Thanks for the confirmation. Interesting alternatives to avoid random coordinator. 
Are there any blogs/writeups of they (primary node as co-ordinator) been used in production scenarios. I googled but could not find anything relevant.

On Wed, Feb 16, 2011 at 3:25 AM, Oleg Anastasyev <> wrote:
A J <s5alye <at>> writes:

> Makes sense ! Thanks.
> Just a quick follow-up:
> Now I understand the write is not made to coordinator (unless it is part of
the replica for that key). But does the write column traffic 'flow' through the
coordinator node. For a 2G column write, will I see 2G network traffic on the
coordinator node  or just a few bytes of traffic on the co-ordinator of it
reading the key and talking to nodes/client etc ?

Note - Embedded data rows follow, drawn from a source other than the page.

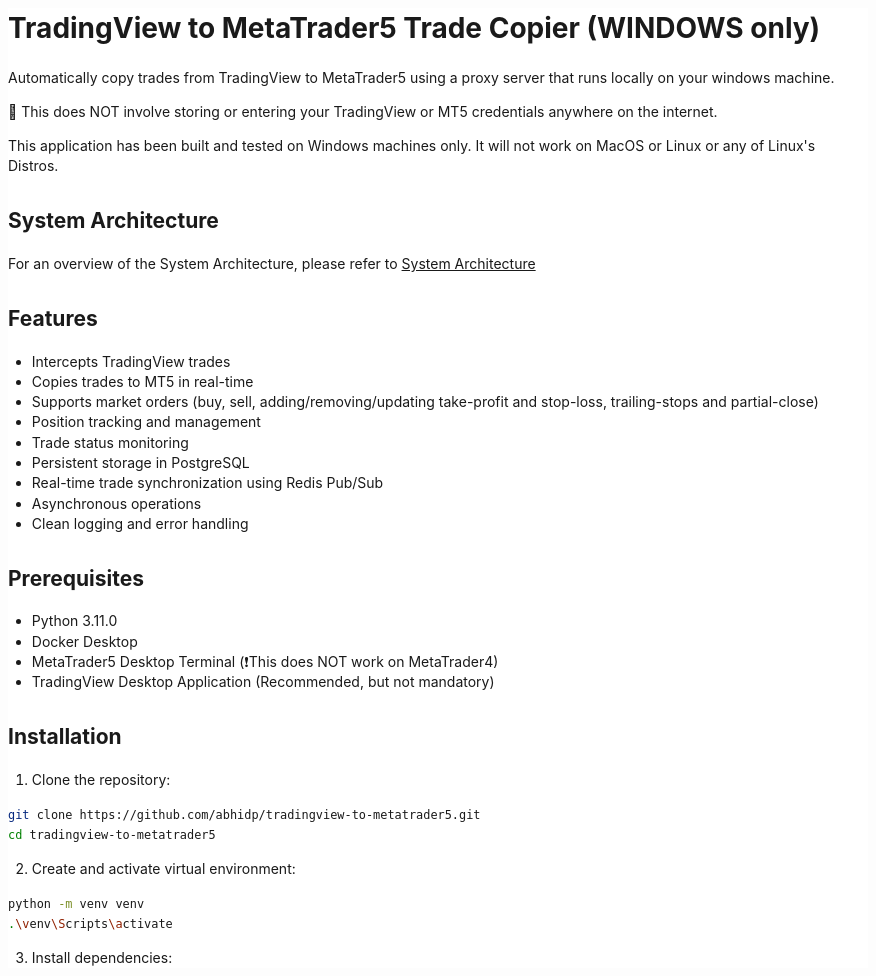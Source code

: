 # TradingView to MetaTrader5 Trade Copier (WINDOWS only)

Automatically copy trades from TradingView to MetaTrader5 using a proxy server that runs locally on your windows machine.

🌲 This does NOT involve storing or entering your TradingView or MT5 credentials anywhere on the internet.

This application has been built and tested on Windows machines only.
It will not work on MacOS or Linux or any of Linux's Distros.

## System Architecture

For an overview of the System Architecture, please refer to [System Architecture](SystemArchitecture.md)

## Features

- Intercepts TradingView trades
- Copies trades to MT5 in real-time
- Supports market orders (buy, sell, adding/removing/updating take-profit and stop-loss, trailing-stops and partial-close)
- Position tracking and management
- Trade status monitoring
- Persistent storage in PostgreSQL
- Real-time trade synchronization using Redis Pub/Sub
- Asynchronous operations
- Clean logging and error handling

## Prerequisites

- Python 3.11.0
- Docker Desktop
- MetaTrader5 Desktop Terminal (❗This does NOT work on MetaTrader4)
- TradingView Desktop Application (Recommended, but not mandatory)

## Installation

1. Clone the repository:

```bash
git clone https://github.com/abhidp/tradingview-to-metatrader5.git
cd tradingview-to-metatrader5
```

2. Create and activate virtual environment:

```bash
python -m venv venv
.\venv\Scripts\activate
```

3. Install dependencies:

Yes, if you talk to random (AKA coordinator) node first - all 2G traffic will
flow to it first and then forwarded to natural nodes (those owning replicas of a
row to be written).
If you want to avoid extra traffic, you should determine natural nodes of the
row and send your write directly to one of natural nodes (i.e. one of natural
nodes became coordinator). This natural coordinator node will accept write
locally and submit write to other replicas in parallel.
If your client is written in java this can be implemented relatively easy. Look
at TokenMetadata.ringIterator().

If you have no requirement on using thrift interface of cassandra, it could be
more efficient to write using StorageProxy interface. The latter plays a local
coordinator role, so it talks directly to all replicas, so these 2G will be
passed directly from your client to all row replicas.

> This will be a factor for us. So need to make sure exactly.